Not only this but, like me, so many of you love and, are proud of how much you love, art!
It’s made me feel blessed to lay my head in the cosy, quirky embrace of Brussels at night and to spend my days creating a fair for you lovely citizens of Belgium and beyond to enjoy art and each other at.
So without further ado, here are my picks of the 13th edition of Affordable Art Fair Brussels.
These are the ones hanging in my dream house…the ones whispering ‘welcome home.’
These two striking works, by Spanish painter Jordi Sabat and American photographer Hayley Eichenbaum, with their strong horizontal compositions and sensitive, still atmospheres, inspire quiet contemplation and, to pause and consider concepts around cosmic connection.
Planetary motifs often have a magnetic effect on me, perhaps because I grew up with a little sister, Phoebe, loving that her namesake is the Greek Goddess of the Moon. These sublime works remind me of her and the universal wonders of womanhood.
In the chaotic world of ever-pinging phones and endless emails, there’s sanctuary to be found in the harmonious refuges created by Leszek Skurski and Christine Tresca. The seemingly effortless grace of the artists’ brushstrokes combine with balanced, modest palettes to put the viewer totally at ease. These works are the definition of ‘understated elegance.’

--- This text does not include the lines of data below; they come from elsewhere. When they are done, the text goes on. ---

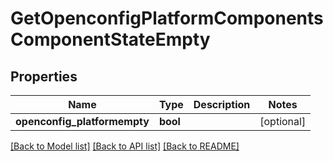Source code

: # GetOpenconfigPlatformComponentsComponentStateEmpty

## Properties
Name | Type | Description | Notes
------------ | ------------- | ------------- | -------------
**openconfig_platformempty** | **bool** |  | [optional] 

[[Back to Model list]](../README.md#documentation-for-models) [[Back to API list]](../README.md#documentation-for-api-endpoints) [[Back to README]](../README.md)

Anyone else discover a new desire to surround themselves with wood after reading ‘The Secret Life of Trees’?
I have, so woodcut prints from Blaise Drummond and sculptures by Joachim Seitfudem and Egon Digon are all artworks I’ll be gazing longingly at throughout the fair.
Joachem and Egon’s sculptures, while in very different styles, one abstract, the other figurative, share an incredibly powerful physical intensity of tone which plays interestingly for me against the tenderness and sensuality with which most artists working in wood tend to approach the material.

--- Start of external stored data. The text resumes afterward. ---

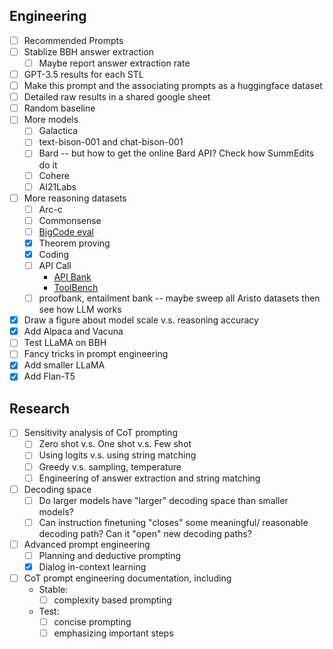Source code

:## Engineering 
* [ ] Recommended Prompts
* [ ] Stablize BBH answer extraction
  * [ ] Maybe report answer extraction rate 
* [ ] GPT-3.5 results for each STL 
* [ ] Make this prompt and the associating prompts as a huggingface dataset
* [ ] Detailed raw results in a shared google sheet
* [ ] Random baseline
* [ ] More models
  * [ ] Galactica
  * [ ] text-bison-001 and chat-bison-001
  * [ ] Bard -- but how to get the online Bard API? Check how SummEdits do it 
  * [ ] Cohere
  * [ ] AI21Labs
* [ ] More reasoning datasets
  * [ ] Arc-c
  * [ ] Commonsense
  * [ ] [BigCode eval](https://github.com/bigcode-project/bigcode-evaluation-harness)
  * [x] Theorem proving 
  * [x] Coding 
  * [ ] API Call
    * [API Bank](https://github.com/AlibabaResearch/DAMO-ConvAI/tree/main/api-bank)
    * [ToolBench](https://github.com/OpenBMB/ToolBench)
  * [ ] proofbank, entailment bank -- maybe sweep all Aristo datasets then see how LLM works 
* [x] Draw a figure about model scale v.s. reasoning accuracy 
* [x] Add Alpaca and Vacuna 
* [ ] Test LLaMA on BBH
* [ ] Fancy tricks in prompt engineering 
* [x] Add smaller LLaMA
* [x] Add Flan-T5

## Research
* [ ] Sensitivity analysis of CoT prompting
  * [ ] Zero shot v.s. One shot v.s. Few shot
  * [ ] Using logits v.s. using string matching 
  * [ ] Greedy v.s. sampling, temperature 
  * [ ] Engineering of answer extraction and string matching 
* [ ] Decoding space 
  * [ ] Do larger models have "larger" decoding space than smaller models? 
  * [ ] Can instruction finetuning "closes" some meaningful/ reasonable decoding path? Can it "open" new decoding paths? 
* [ ] Advanced prompt engineering
  * [ ] Planning and deductive prompting 
  * [x] Dialog in-context learning
* [ ] CoT prompt engineering documentation, including 
  * Stable: 
    * [ ] complexity based prompting
  * Test: 
    * [ ] concise prompting
    * [ ] emphasizing important steps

Blaise Drummond’s work meanwhile, displays an enchanting combination of playful mark-making and reverent geometric architectural forms. Who wouldn’t want to take their mind for a wander through this poetic Winter scene?
Forms and colours caress irresistibly below in the silky surfaces and violet tones of these lustrous works by Willi Siber and Thorbjørn Bechmann. Their luxurious, jewel-like quality is completely hypnotic and I warmly encourage to bask in their shimmering glow at the Venet Haus Galerie & Galerie Hegemann and Nationale 8 Gallery stands.
Achingly cool in their contemporary graphic vocabularies, I’m already more than a little bit obsessed with the ‘vibe’ of Marc Galle andJulian Semiao’s artworks.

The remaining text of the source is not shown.